** TRY IT **
Look through the entries for the string "covering" and copy every line where it shows up.

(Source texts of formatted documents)
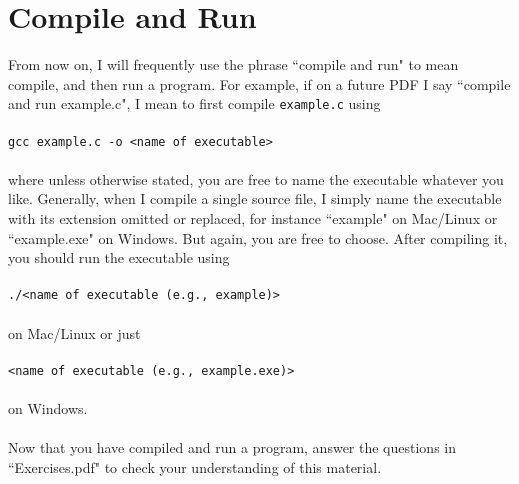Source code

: \documentclass{article}
\begin{document}
\section*{Compile and Run}
From now on, I will frequently use the phrase ``compile and run" to mean compile, and then run a program. For example,
if on a future PDF I say ``compile and run example.c", I mean to first compile \verb|example.c| using \\ \\
\verb|gcc example.c -o <name of executable>| \\ \\
where unless otherwise stated, you are free to name the executable whatever you like. Generally, when I compile a 
single source file, I simply name the executable with its extension omitted or replaced, for instance ``example" on Mac/Linux or ``example.exe" on Windows.
But again, you are free to choose. After compiling it, you should run the executable using \\ \\
\verb|./<name of executable (e.g., example)>| \\ \\
on Mac/Linux or just \\ \\
\verb|<name of executable (e.g., example.exe)>| \\ \\
on Windows. \\ \\

Now that you have compiled and run a program, answer the questions in ``Exercises.pdf" to check your understanding
of this material.
\end{document}
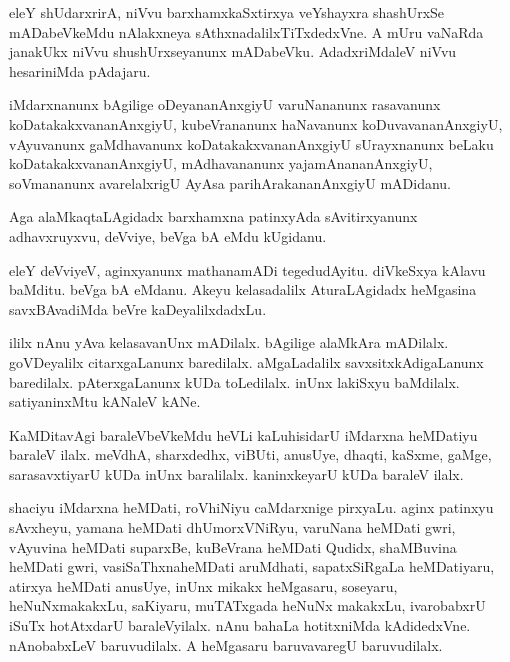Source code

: \documentclass{article}
\begin{document}
\begin{mn}
eleY shUdarxrirA, niVvu barxhamxkaSxtirxya  veYshayxra shashUrxSe mADabeVkeMdu 
nAlakxneya sAthxnadalilxTiTxdedxVne.  A mUru vaNaRda janakUkx niVvu shushUrxseyanunx  
mADabeVku. AdadxriMdaleV niVvu hesariniMda pAdajaru.
\end{mn}

\begin{mn}
iMdarxnanunx bAgilige oDeyananAnxgiyU  varuNananunx rasavanunx koDatakakxvananAnxgiyU,  
kubeVrananunx haNavanunx koDuvavananAnxgiyU, vAyuvanunx gaMdhavanunx koDatakakxvananAnxgiyU  
sUrayxnanunx beLaku koDatakakxvananAnxgiyU, mAdhavananunx yajamAnananAnxgiyU, soVmananunx 
avarelalxrigU AyAsa parihArakananAnxgiyU  mADidanu.
\end{mn}

\begin{mn}
Aga alaMkaqtaLAgidadx  barxhamxna patinxyAda sAvitirxyanunx adhavxruyxvu, deVviye, beVga bA eMdu kUgidanu.
\end{mn}

\begin{mn}
eleY deVviyeV, aginxyanunx  mathanamADi tegedudAyitu. diVkeSxya kAlavu baMditu.   
beVga bA eMdanu.  Akeyu kelasadalilx AturaLAgidadx  heMgasina  savxBAvadiMda beVre kaDeyalilxdadxLu.
\end{mn}

\begin{mn}
ililx nAnu yAva kelasavanUnx mADilalx. bAgilige alaMkAra mADilalx.  goVDeyalilx citarxgaLanunx 
baredilalx.  aMgaLadalilx savxsitxkAdigaLanunx  baredilalx. pAterxgaLanunx kUDa toLedilalx.  
inUnx lakiSxyu baMdilalx. satiyaninxMtu  kANaleV kANe.
\end{mn}

\begin{mn}
KaMDitavAgi baraleVbeVkeMdu heVLi kaLuhisidarU iMdarxna heMDatiyu baraleV ilalx.  
meVdhA, sharxdedhx, viBUti, anusUye, dhaqti, kaSxme, gaMge, sarasavxtiyarU kUDa 
inUnx baralilalx.  kaninxkeyarU kUDa baraleV ilalx.
\end{mn}

\begin{mn}
shaciyu  iMdarxna  heMDati,  roVhiNiyu  caMdarxnige pirxyaLu.  aginx patinxyu  
sAvxheyu,  yamana heMDati  dhUmorxVNiRyu,  varuNana heMDati gwri, vAyuvina heMDati 
suparxBe,  kuBeVrana heMDati Qudidx, shaMBuvina heMDati gwri, vasiSaThxnaheMDati 
aruMdhati, sapatxSiRgaLa heMDatiyaru, atirxya heMDati anusUye, inUnx mikakx heMgasaru, 
soseyaru,  heNuNxmakakxLu,  saKiyaru,  muTATxgada heNuNx makakxLu,  ivarobabxrU iSuTx 
hotAtxdarU   baraleVyilalx. nAnu bahaLa hotitxniMda kAdidedxVne. nAnobabxLeV 
baruvudilalx.  A heMgasaru baruvavaregU baruvudilalx.
\end{mn}
\end{document}
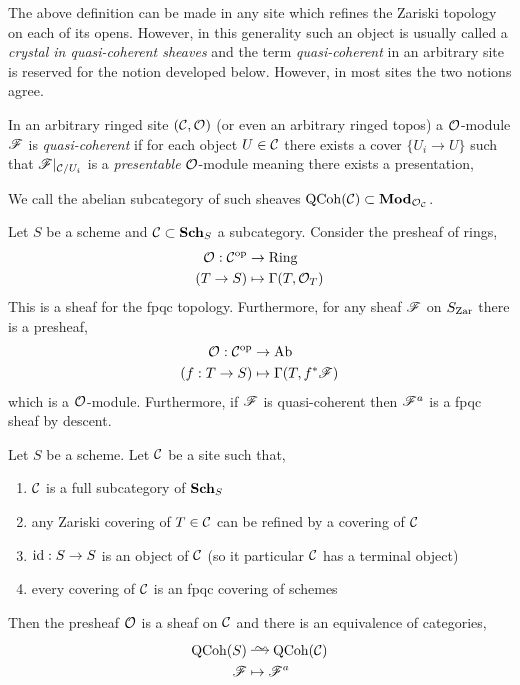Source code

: \documentclass[12pt]{article}
\begin{document}
\begin{rmk}
The above definition can be made in any site which refines the Zariski topology on each of its opens. However, in this generality such an object is usually called a \textit{crystal in quasi-coherent sheaves} and the term \textit{quasi-coherent} in an arbitrary site is reserved for the notion developed below. However, in most sites the two notions agree.
\end{rmk}


\begin{defn}
In an arbitrary ringed site $(\mathcal{C}, \mathcal{O}_{})$ (or even an arbitrary ringed topos) a $\mathcal{O}_{}$-module $\mathscr{F}$ is \textit{quasi-coherent} if for each object $U \in \mathcal{C}$ there exists a cover $\{ U_i \to U \}$ such that $\mathscr{F}|_{\mathcal{C} / U_i}$ is a \textit{presentable} $\mathcal{O}_{}$-module meaning there exists a presentation,
\begin{center}
\end{center}
We call the abelian subcategory of such sheaves $\mathrm{QCoh}(\mathcal{C}) \subset \mathbf{Mod}_{\mathcal{O}_{\mathcal{C}}}$.
\end{defn}

\begin{defn}
Let $S$ be a scheme and $\mathcal{C} \subset \mathbf{Sch}_S$ a subcategory. Consider the presheaf of rings,
\begin{align*}
\mathcal{O}_{} : \mathcal{C}^{\mathrm{op}} & \to \mathrm{Ring}
\\
(T \to S)  & \mapsto \Gamma(T, \mathcal{O}_{T}) 
\end{align*}
This is a sheaf for the fpqc topology. Furthermore, for any sheaf $\mathscr{F}$ on $S_{\mathrm{Zar}}$ there is a presheaf,
\begin{align*}
\mathcal{O}_{} : \mathcal{C}^{\mathrm{op}} & \to \mathrm{Ab}
\\
(f : T \to S) & \mapsto \Gamma(T, f^* \mathscr{F})
\end{align*} 
which is a $\mathcal{O}_{}$-module. Furthermore, if $\mathscr{F}$ is quasi-coherent then $\mathscr{F}^a$ is a fpqc sheaf by descent.
\end{defn}

\begin{theorem}
Let $S$ be a scheme. Let $\mathcal{C}$ be a site such that,
\begin{enumerate}
\item $\mathcal{C}$ is a full subcategory of $\mathbf{Sch}_S$
\item any Zariski covering of $T \in \mathcal{C}$ can be refined by a covering of $\mathcal{C}$
\item $\mathrm{id} : S \to S$ is an object of $\mathcal{C}$ (so it particular $\mathcal{C}$ has a terminal object)
\item every covering of $\mathcal{C}$ is an fpqc covering of schemes
\end{enumerate}
Then the presheaf $\mathcal{O}_{}$ is a sheaf on $\mathcal{C}$ and there is an equivalence of categories,
\begin{align*}
\QCoh(S) & \iso \QCoh(\C)
\\
\F & \mapsto \F^a
\end{align*}
\end{theorem}
\end{document}
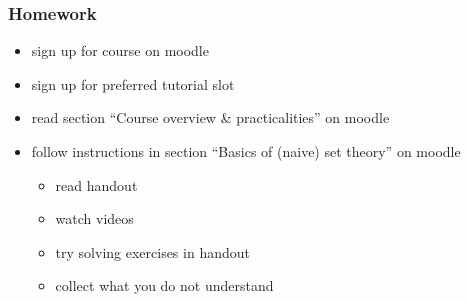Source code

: \documentclass[fleqn,10pt,serif,xcolor=svgnames,xcolor=table,aspectratio=169,handout]{beamer}
\begin{document}
\begin{frame}
  \frametitle{Homework}

  \begin{itemize}
    \item sign up for course on moodle
    \item sign up for preferred tutorial slot
    \item read section ``Course overview \& practicalities'' on moodle
    \item follow instructions in section ``Basics of (naive) set theory'' on moodle
    \begin{itemize}
      \item read handout
      \item watch videos
      \item try solving exercises in handout
      \item collect what you do not understand
    \end{itemize}
  \end{itemize}

\end{frame}
\end{document}
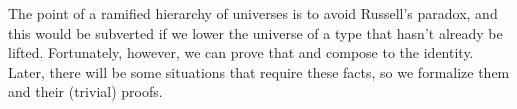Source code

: The point of a ramified hierarchy of universes is to avoid Russell's paradox, and this would be subverted if we lower the universe of a type that hasn't already be lifted.  Fortunately, however, we can prove that  and  compose to the identity. Later, there will be some situations that require these facts, so we formalize them and their (trivial) proofs.
\ccpad
\begin{code}%
\>[0]\AgdaSpace{}%
\AgdaSymbol{:}\AgdaSpace{}%
\AgdaSymbol{\{}\AgdaSpace{}%
\AgdaSpace{}%
\AgdaSymbol{:}\AgdaSpace{}%
\AgdaSymbol{\}\{}\AgdaSpace{}%
\AgdaSymbol{:}\AgdaSpace{}%
\AgdaSpace{}%
\AgdaSymbol{\}}\AgdaSpace{}%
\AgdaSpace{}%
\AgdaSymbol{\{}\AgdaSymbol{\}\{}\AgdaSymbol{\}}\AgdaSpace{}%
\AgdaSpace{}%
\AgdaSpace{}%
\AgdaSpace{}%
\AgdaSpace{}%
\<%
\\
\>[0]\AgdaSpace{}%
\AgdaSymbol{=}\AgdaSpace{}%
\AgdaSpace{}%
\AgdaSymbol{\AgdaUnderscore{}}\<%
\\
%
\\[\AgdaEmptyExtraSkip]%
\>[0]\AgdaSpace{}%
\AgdaSymbol{:}\AgdaSpace{}%
\AgdaSymbol{\{}\AgdaSpace{}%
\AgdaSpace{}%
\AgdaSymbol{:}\AgdaSpace{}%
\AgdaSymbol{\}\{}\AgdaSpace{}%
\AgdaSymbol{:}\AgdaSpace{}%
\AgdaSpace{}%
\AgdaSymbol{\}}\AgdaSpace{}%
\AgdaSpace{}%
\AgdaSpace{}%
\AgdaSpace{}%
\AgdaSpace{}%
\AgdaSpace{}%
\AgdaSpace{}%
\AgdaSymbol{(}\AgdaSymbol{\{}\AgdaSymbol{\}\{}\AgdaSymbol{\}}\AgdaSpace{}%
\AgdaSymbol{)}\<%
\\
\>[0]\AgdaSpace{}%
\AgdaSymbol{=}\AgdaSpace{}%
\AgdaSpace{}%
\AgdaSymbol{\AgdaUnderscore{}}\<%
\end{code}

** SOLVED PROBLEM **
\item any Zariski covering of $T \in \mathcal{C}$ can be refined by a covering of $\mathcal{C}$
\item every covering of $\mathcal{C}$ is an fpqc covering of schemes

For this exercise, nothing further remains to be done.